*What you should do*.
Please tell how many of the lines below contain "first", using only a number.

*Material for the task*.
=== Begin Enclosure ===

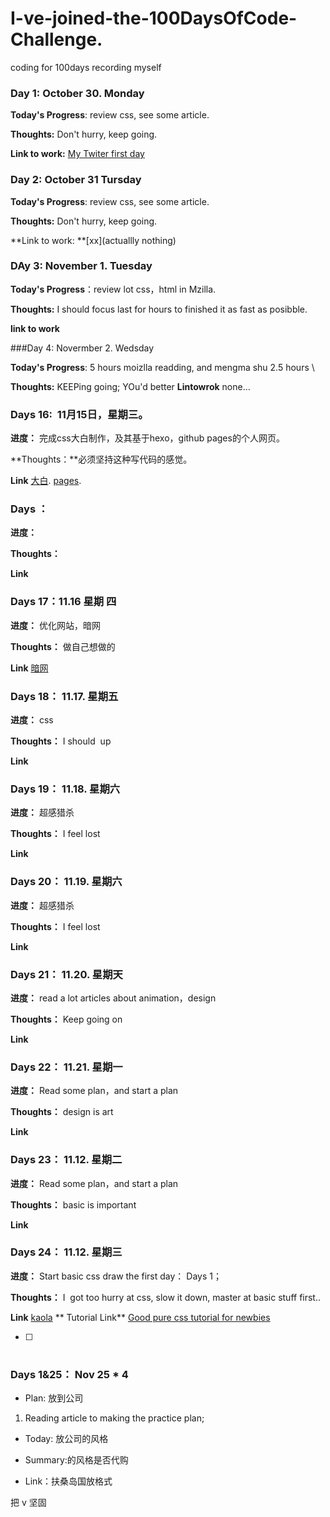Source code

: # I-ve-joined-the-100DaysOfCode-Challenge.
coding for 100days recording myself
### Day 1: October 30. Monday

**Today's Progress**: review css, see some article.

**Thoughts:** Don't hurry, keep going.

**Link to work:** [My Twiter first day](https://twitter.com/healerm16)

### Day 2: October 31 Tursday

**Today's Progress**: review css, see some article.

**Thoughts:** Don't hurry, keep going.

**Link to work: **[xx](actuallly nothing)

### DAy 3: November 1. Tuesday

**Today's Progress**：review lot css，html in Mzilla.
  
**Thoughts:** I should focus last for hours to finished it as fast as posibble.
  
**link to work**

###Day 4: Novermber 2. Wedsday

**Today's Progress**: 5 hours moizlla readding, and mengma shu 2.5 hours \

**Thoughts:** KEEPing going; YOu'd better 
**Lintowrok** none...

### Days 16:  11月15日，星期三。

**进度：** 完成css大白制作，及其基于hexo，github pages的个人网页。

**Thoughts：**必须坚持这种写代码的感觉。

**Link** [大白](https://codepen.io/ArinWu/pen/wPqBNv?editors=1100). [pages](arinwu.github.io).

### Days ： 

**进度：** 

**Thoughts：**

**Link** []()

### Days 17：11.16 星期 四

**进度：** 优化网站，暗网

**Thoughts：** 做自己想做的

**Link** [暗网](https://arinwu.github.io/2017/11/16/%E5%A6%82%E4%BD%95%E8%BF%9B%E5%85%A5%E5%9C%B0%E4%B8%8B%E9%BB%91%E7%BD%91/
)
### Days 18：  11.17. 星期五

**进度：** css 

**Thoughts：** I should  up

**Link** []()

### Days 19：  11.18. 星期六

**进度：** 超感猎杀

**Thoughts：** I feel lost

**Link** []()

### Days 20：  11.19. 星期六

**进度：** 超感猎杀

**Thoughts：** I feel lost

**Link** []()

### Days 21：  11.20. 星期天

**进度：** read a lot articles about animation，design

**Thoughts：** Keep going on 

**Link** []()

### Days 22：  11.21. 星期一

**进度：** Read some plan，and start a plan

**Thoughts：** design is art

**Link** []()

### Days 23：  11.12. 星期二

**进度：** Read some plan，and start a plan

**Thoughts：** basic is important

**Link** []()


### Days 24：  11.12. 星期三

**进度：** Start basic css draw the first day： Days 1；

**Thoughts：** I  got too hurry at css, slow it down, master at basic stuff first..

**Link** [kaola](https://codepen.io/ArinWu/pen/gXedqL?editors=1100)
** Tutorial Link** [Good pure css tutorial for newbies ](https://medium.com/coding-artist/a-beginners-guide-to-pure-css-images-ef9a5d069dd2)

- [ ] #
### Days 1&25： Nov 25 * 4
- Plan: 放到公司
1. Reading article to making the practice plan;

- Today: 放公司的风格

- Summary:的风格是否代购

- Link：扶桑岛国放格式

把 v 坚固
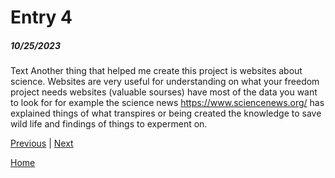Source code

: # Entry 4
##### 10/25/2023

Text Another thing that helped me create this project is websites about science. Websites are very useful for understanding on what your freedom project needs websites (valuable sourses) have most of the data you want to look for for example the science news https://www.sciencenews.org/ has explained things of what transpires or being created the knowledge to save wild life and findings of things to experment on.

[Previous](entry03.md) | [Next](entry05.md)

[Home](../README.md)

=== End Enclosure ===

*Written response*.
3